This kind of thing has happened many times in my life. I show up at a simple gathering among friends. Out of the blue, one of the friends says, “I saw this in a store the other day and thought you’d like it. Here!” Never have I had a gift to give in return. So I say what most of us say, “Oh, no, I can’t accept this. It’s too much! . . . But I don’t have anything for you.” And then I scramble to think of ways I could pay back this kindness. I say “Thank you,” but a bit of guilt dulls my thankfulness. Does this happen to you too?
Apparently, I’m not very good at receiving good gifts. Is that a problem? I didn’t used to think so. Don’t humble people focus on serving and not being served? Isn’t it better to give than to receive? Yes, that’s all true! But, I’ve realized my struggle to cheerfully stand on the receiving end of relationships points to a deeper problem in me—oddly, one brought into brighter light by the Thanksgiving holiday.
Giving Thanks Requires Cheerful Receiving
Here’s a big truth: It’s impossible to be thankful if you’re gift averse. If I don’t know how to cheerfully receive from God and people, I won’t be able to cheerfully give thanks with the rich gladness God envisions in Scripture. Let me say it again another way: the degree to which we cheerfully receive determines the degree to which we can give thanks. We will only learn to give thanks after we’ve learned to receive. Like turkey and stuffing, you can’t have one without the other.

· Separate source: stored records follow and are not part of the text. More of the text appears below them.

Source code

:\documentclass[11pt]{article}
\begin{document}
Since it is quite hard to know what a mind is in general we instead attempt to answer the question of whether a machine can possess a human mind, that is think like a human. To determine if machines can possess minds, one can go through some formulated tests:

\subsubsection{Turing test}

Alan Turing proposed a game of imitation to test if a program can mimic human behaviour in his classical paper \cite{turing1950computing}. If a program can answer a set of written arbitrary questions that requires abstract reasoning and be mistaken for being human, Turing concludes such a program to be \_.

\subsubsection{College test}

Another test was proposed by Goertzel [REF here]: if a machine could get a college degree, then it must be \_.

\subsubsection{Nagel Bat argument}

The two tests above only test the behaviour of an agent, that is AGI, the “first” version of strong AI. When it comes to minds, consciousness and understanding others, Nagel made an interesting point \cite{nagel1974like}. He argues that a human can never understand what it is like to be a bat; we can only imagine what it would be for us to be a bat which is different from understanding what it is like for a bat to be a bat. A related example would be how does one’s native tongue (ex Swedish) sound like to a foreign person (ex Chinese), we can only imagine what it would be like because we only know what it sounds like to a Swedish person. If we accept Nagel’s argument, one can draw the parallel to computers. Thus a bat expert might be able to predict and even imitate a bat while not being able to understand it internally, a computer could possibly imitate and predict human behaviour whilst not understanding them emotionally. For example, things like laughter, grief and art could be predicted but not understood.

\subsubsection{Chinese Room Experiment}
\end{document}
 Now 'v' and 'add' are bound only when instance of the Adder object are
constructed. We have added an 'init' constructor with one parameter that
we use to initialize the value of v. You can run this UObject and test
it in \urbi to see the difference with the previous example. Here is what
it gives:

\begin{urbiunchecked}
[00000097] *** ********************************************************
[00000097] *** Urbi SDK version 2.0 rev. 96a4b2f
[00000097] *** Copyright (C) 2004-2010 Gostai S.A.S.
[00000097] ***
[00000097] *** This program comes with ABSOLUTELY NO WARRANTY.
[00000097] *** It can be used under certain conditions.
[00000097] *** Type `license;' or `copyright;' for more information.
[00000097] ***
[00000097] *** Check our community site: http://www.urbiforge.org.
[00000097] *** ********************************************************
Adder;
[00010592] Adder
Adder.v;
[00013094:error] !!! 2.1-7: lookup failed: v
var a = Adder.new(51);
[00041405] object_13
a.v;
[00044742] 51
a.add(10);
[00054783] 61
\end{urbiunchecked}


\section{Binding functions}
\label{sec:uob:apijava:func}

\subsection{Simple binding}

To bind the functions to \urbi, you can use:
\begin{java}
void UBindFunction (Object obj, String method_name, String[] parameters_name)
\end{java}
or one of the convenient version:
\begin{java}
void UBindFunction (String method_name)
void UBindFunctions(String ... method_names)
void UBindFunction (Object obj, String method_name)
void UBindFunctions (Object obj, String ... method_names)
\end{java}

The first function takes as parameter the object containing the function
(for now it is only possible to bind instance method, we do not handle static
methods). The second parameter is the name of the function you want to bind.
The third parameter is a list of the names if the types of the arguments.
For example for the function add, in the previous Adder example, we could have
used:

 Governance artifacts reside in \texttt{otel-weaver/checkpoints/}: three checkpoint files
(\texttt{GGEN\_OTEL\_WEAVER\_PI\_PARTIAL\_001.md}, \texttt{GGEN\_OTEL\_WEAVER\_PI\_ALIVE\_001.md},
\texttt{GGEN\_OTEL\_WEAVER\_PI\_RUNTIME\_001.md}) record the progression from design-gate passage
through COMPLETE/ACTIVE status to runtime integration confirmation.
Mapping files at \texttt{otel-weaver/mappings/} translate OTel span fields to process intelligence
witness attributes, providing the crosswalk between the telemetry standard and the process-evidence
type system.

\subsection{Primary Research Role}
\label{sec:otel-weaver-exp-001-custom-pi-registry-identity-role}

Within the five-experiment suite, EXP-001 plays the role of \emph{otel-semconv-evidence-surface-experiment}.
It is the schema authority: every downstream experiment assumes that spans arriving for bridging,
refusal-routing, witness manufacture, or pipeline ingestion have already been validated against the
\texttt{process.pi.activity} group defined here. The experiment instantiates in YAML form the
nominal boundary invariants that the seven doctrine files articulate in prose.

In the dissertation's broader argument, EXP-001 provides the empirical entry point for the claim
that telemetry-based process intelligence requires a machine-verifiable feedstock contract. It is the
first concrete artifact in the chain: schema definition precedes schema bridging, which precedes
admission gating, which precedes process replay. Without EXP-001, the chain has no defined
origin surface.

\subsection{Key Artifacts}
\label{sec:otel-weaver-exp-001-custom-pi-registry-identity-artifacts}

Think about this simple truth repeated through the Psalms:
Oh give thanks to the Lord, for he is good, for his steadfast love endures forever.Psalm 107:1 ESV
The good gift of God’s steadfast love makes the psalmist’s gratitude possible. But, listen, it’s not simply the goodness of God which feeds his thankful heart, but it’s actually his cheerful receiving of the good gift of God’s love.
Think about another verse, this time driven a little deeper and from the Gospel of Luke:
“Therefore I tell you, her sins, which are many, are forgiven—for she loved much. But he who is forgiven little, loves little.”Luke 7:47
Jesus forgave a woman who had lived a rough, sinful life. Overwhelmed with gladness, she anointed Jesus’s feet with kisses and expensive oil. Jesus explained the shocking scene, connecting her enormous gratitude to the enormous grace she received. And the opposite rings just as true. A person who receives little forgiveness, shows little gratitude.
Thanksgiving Comes from A Heart Made Glad by Good Gifts
Add this up and it means thanksgiving springs from a heart made glad by good gifts. I think, then, if we want to grow our thankfulness this November 25th (and every other day of the year), we need to grow our gladness in God and his unending goodness to us. We need to make a concerted effort to become people who are happy to receive blessings from his hand and from the other hands he uses in our lives.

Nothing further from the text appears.